Cationic half-sandwich ruthenium (II) complexes ligated by pyridyl-triazole ligands: Transfer hydrogenation and mechanistic studies

A series of novel cationic ruthenium half-sandwich complexes, bearing 1-substituted-4-pyridyl-1H-1,2,3-triazole ligands, were synthesized and fully characterized by a range of analytical techniques. The complexes were found to be efficient catalyst precursors for transfer hydrogenation reactions using ketones as substrates. We demonstrated that the complexes could hydrogenate acetophenone in excellent conversions (similar to 75 %) within 3 h, employing a low concentration of base of only 2 mol %. Extending the reaction time to 6 h gave near quantitative conversions for both catalysts employed. In addition to this, the transfer hydrogenation of acetophenone was also found to proceed even at low catalyst loadings (0.025-0.05 mol%) and low base concentrations (0.25-1.0 mol%). Under these conditions substrate conversion was moderate (22-60 %). The catalytic efficiency of the most effective catalyst was then evaluated in the transfer hydrogenation of a small library of aromatic and aliphatic ketones.
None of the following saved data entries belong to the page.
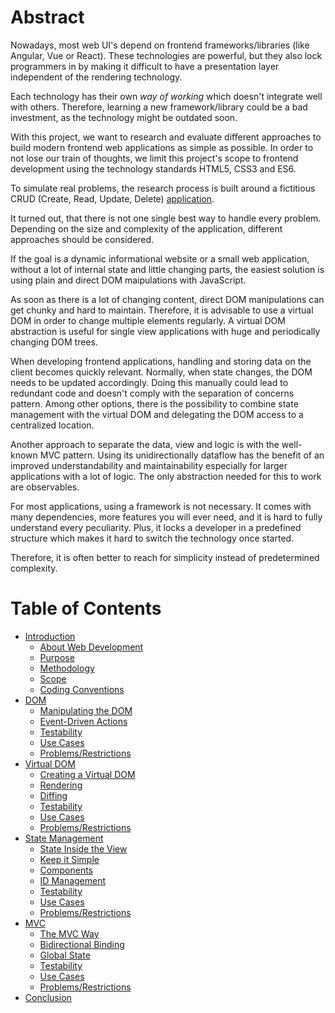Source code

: # Abstract

Nowadays, most web UI's depend on frontend frameworks/libraries (like Angular, Vue or React). These technologies are powerful, but they also lock programmers in by making it difficult to have a presentation layer independent of the rendering technology.

Each technology has their own _way of working_ which doesn't integrate well with others. Therefore, learning a new framework/library could be a bad investment, as the technology might be outdated soon.

With this project, we want to research and evaluate different approaches to build modern frontend web applications as simple as possible. In order to not lose our train of thoughts, we limit this project's scope to frontend development using the technology standards HTML5, CSS3 and ES6.

To simulate real problems, the research process is built around a fictitious CRUD (Create, Read, Update, Delete) [application](../huerto).

It turned out, that there is not one single best way to handle every problem. Depending on the size and complexity of the application, different approaches should be considered.

If the goal is a dynamic informational website or a small web application, without a lot of internal state and little changing parts, the easiest solution is using plain and direct DOM maipulations with JavaScript.

As soon as there is a lot of changing content, direct DOM manipulations can get chunky and hard to maintain. Therefore, it is advisable to use a virtual DOM in order to change multiple elements regularly. A virtual DOM abstraction is useful for single view applications with huge and periodically changing DOM trees.

When developing frontend applications, handling and storing data on the client becomes quickly relevant. Normally, when state changes, the DOM needs to be updated accordingly. Doing this manually could lead to redundant code and doesn't comply with the separation of concerns pattern. Among other options, there is the possibility to combine state management with the virtual DOM and delegating the DOM access to a centralized location.

Another approach to separate the data, view and logic is with the well-known MVC pattern. Using its unidirectionally dataflow has the benefit of an improved understandability and maintainability especially for larger applications with a lot of logic. The only abstraction needed for this to work are observables.

For most applications, using a framework is not necessary. It comes with many dependencies, more features you will ever need, and it is hard to fully understand every peculiarity. Plus, it locks a developer in a predefined structure which makes it hard to switch the technology once started.

Therefore, it is often better to reach for simplicity instead of predetermined complexity.

# Table of Contents

* [Introduction](01-Introduction.md)
  * [About Web Development](01-Introduction.md#about-web-development)
  * [Purpose](01-Introduction.md#purpose)
  * [Methodology](01-Introduction.md#methodology)
  * [Scope](01-Introduction.md#scope)
  * [Coding Conventions](01-Introduction.md#coding-conventions)
* [DOM](02-DOM.md)
  * [Manipulating the DOM](02-DOM.md#manipulating-the-dom)
  * [Event-Driven Actions](02-DOM.md#event-driven-actions)
  * [Testability](02-DOM.md#testability)
  * [Use Cases](02-DOM.md#use-cases)
  * [Problems/Restrictions](02-DOM.md#problems--restrictions)
* [Virtual DOM](03-Virtual-DOM.md)
  * [Creating a Virtual DOM](03-Virtual-DOM.md#creating-a-virtual-dom)
  * [Rendering](03-Virtual-DOM.md#rendering)
  * [Diffing](03-Virtual-DOM.md#diffing)
  * [Testability](03-Virtual-DOM.md#testability)
  * [Use Cases](03-Virtual-DOM.md#use-cases)
  * [Problems/Restrictions](03-Virtual-DOM.md#problems--restrictions)
* [State Management](04-State-Management.md)
  * [State Inside the View](04-State-Management.md#state-inside-the-view)
  * [Keep it Simple](04-State-Management.md#keep-it-simple)
  * [Components](04-State-Management.md#components)
  * [ID Management](04-State-Management.md#id-management)
  * [Testability](04-State-Management.md#testability)
  * [Use Cases](04-State-Management.md#use-cases)
  * [Problems/Restrictions](04-State-Management.md#problems--restrictions)
* [MVC](05-MVC.md)
  * [The MVC Way](05-MVC.md#the-mvc-way)
  * [Bidirectional Binding](05-MVC.md#bidirectional-binding)
  * [Global State](05-MVC.md#global-state)
  * [Testability](05-MVC.md#testability)
  * [Use Cases](05-MVC.md#use-cases)
  * [Problems/Restrictions](05-MVC.md#problems--restrictions)
* [Conclusion](06-Conclusion.md)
It was shown that more challenging substrates such as benzophenone and 2-octanone could be hydrogenated to the corresponding secondary alcohols in conversions > 90 %. Finally, based on several experimental observations, a possible mechanism for the process is proposed.

Automated summary

A series of novel cationic ruthenium half-sandwich complexes with 1-substituted-4-pyridyl-1H-1,2,3-triazole ligands were synthesized and found to be efficient catalyst precursors for transfer hydrogenation reactions. With a low concentration of base, these complexes could hydrogenate acetophenone with excellent conversions within a short reaction time. The catalytic efficiency of the most effective catalyst was further demonstrated in the transfer hydrogenation of a small library of ketones.